If one doesn’t understand that this clause is about slaves, then it could be difficult to understand. After all, nobody imports free persons. Free persons migrate, but only property is imported. "There was an oblique reference to ‘persons’ to mollify sensitivities, but the meaning was slaves, not freemen." 2 This clause was a concession by the framers who chose to keep slavery legal, to the framers who wanted to abolish it. It says that after twenty years (in 1808), Congress might be able to prohibit the importation of slaves. Until such importation was prohibited, Congress might tax the importation of "such Persons". — As evidence that a vocal minority of the framers believed that slavery was institutionalized bloodshed, consider the excerpt from George Mason’s speech to the Constitutional Convention on August 22, 1787. 3

Article I § 9 clause 2:

The privilege of the Writ of Habeas Corpus shall not be suspended, unless when in Cases of Rebellion or Invasion the public Safety may require it.

"The privilege of the Writ of Habeas Corpus" 4 is a mechanism in due process that vitiates bloodshed perpetrated in the form of imprisonment under color of law. In other words, it’s a safeguard against people being unjustly imprisoned, jailed, detained, confined, etc. As such, it’s an extremely important aspect of our due process of law, and it’s an important part of our general jural society. "The writ orders the person who is responsible for the detention–for example, the warden or jailer–to produce the petitioner (that is, the body, or corpus) quickly, in court, so that a judge may decide the lawfulness of the detention." 5 — There are several periods in American history when this writ has been suspended. "President Abraham Lincoln suspended habeas corpus at the beginning of the Civil War, but Chief Justice Roger B. Taney protested that only Congress may do so (Ex parte Merryman, 1861). Soon afterward, however, Congress validated the President’s suspension. Pursuant to statute, later presidents invoked limited suspensions in 1871 and 1905. A presidential suspension in Hawaii in 1941, however, which was performed without statutory authorization, was ruled illegal by the Supreme Court in Duncan v. Kahanamoku (1946)." 6 Since the "terrorist" attacks of September 11, 2001, many people have been concerned that President George W. Bush again unilaterally suspended the writ of habeas corpus with regard to numerous people presumably suspected of terrorist activities.

It should be obvious to all of us that this due process mechanism should not be suspended except under the direst circumstances. Some people believe that Lincoln did not have adequate cause to suspend the writ of habeas corpus during his presidency. 7 Some people believe that Bush didn’t have adequate cause to suspend this writ more recently. Since it’s much easier to see clearly through hindsight, we’ll look at Lincoln’s case, but leave Bush’s for some other time and place.

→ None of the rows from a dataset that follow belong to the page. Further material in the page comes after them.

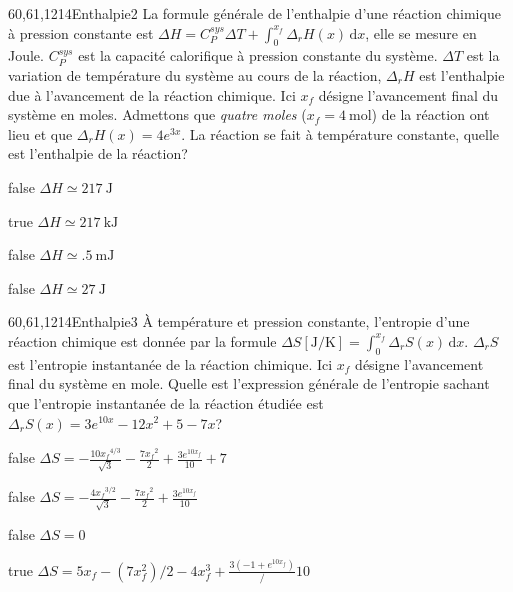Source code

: \documentclass[11pt]{article}
\begin{document}
		\begin{question}{60,61,1214}{Enthalpie}{2}{}
			La formule générale de l'enthalpie d'une réaction chimique à pression constante est $\displaystyle \Delta H = C_P^{sys} \Delta T + \int^{x_f}_{0}\Delta_r H(x)\, \mathrm{d}x$, elle se mesure en Joule. $C_P^{sys}$ est la capacité calorifique à pression constante du système. $\Delta T$ est la variation de température du système au cours de la réaction, $\Delta_r H$ est l'enthalpie due à l'avancement de la réaction chimique. Ici $x_f$ désigne l'avancement final du système en moles. Admettons que \emph{quatre moles} ($x_f = \SI{4}{\mole}$) de la réaction  ont lieu et que $\Delta_rH(x) = 4e^{3x}$. La réaction se fait à température constante, quelle est l'enthalpie de la réaction?
		\end{question}
		\begin{reponses}
			\item[false] $\Delta H \simeq \SI{217}{\joule}$
			\item[true] $\Delta H \simeq \SI{217}{\kilo\joule}$
			\item[false] $\Delta H \simeq \SI{.5}{\milli\joule}$
			\item[false] $\Delta H \simeq \SI{27}{\joule}$
		\end{reponses}
		
		\begin{question}{60,61,1214}{Enthalpie}{3}{}
			À température et pression constante, l'entropie d'une réaction chimique est donnée par la formule $\displaystyle \Delta S[\si{\joule\per\kelvin}] = \int^{x_f}_{0}\Delta_r S(x)\, \mathrm{d}x$. $\Delta_r S$ est l'entropie instantanée de la réaction chimique. Ici $x_f$ désigne l'avancement final du système en mole. Quelle est l'expression générale de l'entropie sachant que l'entropie instantanée de la réaction étudiée est $\Delta_r S(x) = 3e^{10x}-12x^2+5-7x$?
		\end{question}
		\begin{reponses}
			\item[false] $\displaystyle\Delta S = -\frac{10 {x_f}^{4/3}}{\sqrt{3}}-\frac{7 {x_f}^2}{2}+\frac{3 e^{10 {x_f}}}{10}+7$
			\item[false] $\displaystyle\Delta S = -\frac{4 {x_f}^{3/2}}{\sqrt{3}}-\frac{7 {x_f}^2}{2}+\frac{3 e^{10 {x_f}}}{10}$
			\item[false] $\displaystyle\Delta S = 0$
			\item[true] $\displaystyle\Delta S = 5 x_f - (7 x_f^2)/2 - 4 x_f^3 + \frac{3 (-1 + e^{10 {x_f}})}/{10}$
		\end{reponses}
    
\end{document}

In Article I § 8 clause 11, Congress was given the power to declare war. War by itself is apparently not adequate grounds for suspending the writ of habeas corpus. If it were, then why did the framers fail to list it in Article I § 9 clause 2, along with "Rebellion" and "Invasion"? It’s apparently only when war is taking place within the geographical jurisdiction of the general jural society, "in Cases of Rebellion or Invasion", when "the public Safety" requires it, that the general jural society is constitutionally justified in suspending this writ. — Wars and "national emergencies" are notorious vehicles for power usurpation by the general government. Some people claim that when wars are over, the country always returns to genuine constitutional government. But the fact is that this country has never returned to full-blown constitutional government since the War Between the States. Even though the Constitution was amended to eliminate slavery, much of the background information that supports our understanding of the Constitution was ignored after that War, and the door was therefore left wide open for constitutional misconstruction. 8

In wars, the normal rules regarding consent are largely ignored. When nations are at war, people feel compelled to do things that they ordinarily would not do. For example, people join the military when they would not ordinarily do so. When they are in the military, the overriding rule is "obey your commanding officer". In other words, in the military, people are contractually obligated from the instant of induction to acquiesce like slaves to whatever they are told to do. Then they go kill the enemy without regard to whether it’s bloodshed or not. But if the enemy is trying to kill us, then killing them first is not bloodshed, but self-defense. — When the officers of the general government feel compelled to coerce people into the military, all features of voluntary consent are eliminated. Induction into the military through voluntary recruitment is radically different from induction through conscription. Forced induction is obviously bloodshed, and it tends to beg the question: If the number of volunteer recruits is deemed inadequate by government officials, isn’t this a sign that either the war is not worth fighting, or the society is not worth defending, or the necessity of the war is not being communicated, or all of the above? "The constitutionality of conscription during the Civil War never reached the Supreme Court, in large measure because President Abraham Lincoln suspended the writ of habeas corpus, thus blocking state courts from the release of draft resisters and other protesters." 9 — War is a state of affairs in which people kill other people without regard to whether the people being killed are personally guilty of bloodshed or not. It is assumed that the entire enemy nation is guilty of bloodshed, and therefore deserves to be defeated. The enemy is a threat, and that threat is sufficient to induce us to kill whatever number of them is necessary to ensure their collective acquiescence to our collective will.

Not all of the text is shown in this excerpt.